Background: The sensitivity of biopsy in the diagnosis of cholangiocarcinoma using percutaneous transhepatic cholangioscopy is not well defined.
Methods: Patients with a biliary tract malignancy (n = 52) underwent directed biopsy during percutaneous transhepatic cholangioscopy using a 1.8 mm diameter forceps. Histologic findings were correlated with endoscopic appearance.
Results: A diagnosis of carcinoma was made in all four patients with a tumor of the major duodenal papilla and in all 15 patients with a polypoid bile duct tumor with two biopsies from the mass. In 19 patients with stenotic bile duct cancer, a positive diagnosis was made in 95% of cases when three biopsies were taken from the margin of the stenotic area. When cholangioscopy showed a tortuous, dilated vessel (n = 10), the diagnosis of cancer was made with two biopsies taken from the margin of the stenosis. In 14 patients with metastatic bile duct cancer, the diagnosis was made in only 43% of cases when three biopsies were taken from the margin of the stenosis.
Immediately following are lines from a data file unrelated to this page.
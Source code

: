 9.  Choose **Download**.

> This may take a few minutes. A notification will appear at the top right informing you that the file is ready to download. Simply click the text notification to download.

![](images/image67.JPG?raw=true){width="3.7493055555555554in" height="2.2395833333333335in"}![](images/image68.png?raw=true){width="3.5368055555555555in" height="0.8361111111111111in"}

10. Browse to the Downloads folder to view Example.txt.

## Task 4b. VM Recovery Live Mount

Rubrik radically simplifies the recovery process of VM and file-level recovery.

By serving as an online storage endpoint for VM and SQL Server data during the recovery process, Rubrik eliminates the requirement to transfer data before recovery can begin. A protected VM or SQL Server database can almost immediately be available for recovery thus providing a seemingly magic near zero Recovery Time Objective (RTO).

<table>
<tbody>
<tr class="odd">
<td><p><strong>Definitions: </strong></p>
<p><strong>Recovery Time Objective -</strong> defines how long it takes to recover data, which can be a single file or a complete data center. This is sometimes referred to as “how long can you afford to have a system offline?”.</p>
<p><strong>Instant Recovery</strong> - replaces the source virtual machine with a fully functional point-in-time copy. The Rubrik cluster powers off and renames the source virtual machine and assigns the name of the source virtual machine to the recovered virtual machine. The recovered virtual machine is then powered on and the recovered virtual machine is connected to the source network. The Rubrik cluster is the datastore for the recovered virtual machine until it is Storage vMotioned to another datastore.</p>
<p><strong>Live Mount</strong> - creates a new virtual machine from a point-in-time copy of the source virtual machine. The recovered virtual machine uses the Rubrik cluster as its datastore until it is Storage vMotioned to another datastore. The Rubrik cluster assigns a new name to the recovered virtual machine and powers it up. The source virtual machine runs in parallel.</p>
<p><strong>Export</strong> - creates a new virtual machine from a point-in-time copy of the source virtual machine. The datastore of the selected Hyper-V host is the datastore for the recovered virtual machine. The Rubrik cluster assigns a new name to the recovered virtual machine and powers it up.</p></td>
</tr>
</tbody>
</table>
When combined with results from the three biopsies taken from within the area of stenosis, the sensitivity for diagnosing pancreatic cancer improved from 20% to 60%.
Conclusions: Directed cholangioscopic biopsies are highly sensitive for the diagnosis of cholangiocarcinoma but less sensitive for cancer metastatic to the bile duct. The numbers and locations of the biopsies required to make a diagnosis of carcinoma depend on the origin and cholangioscopic appearance of the tumor.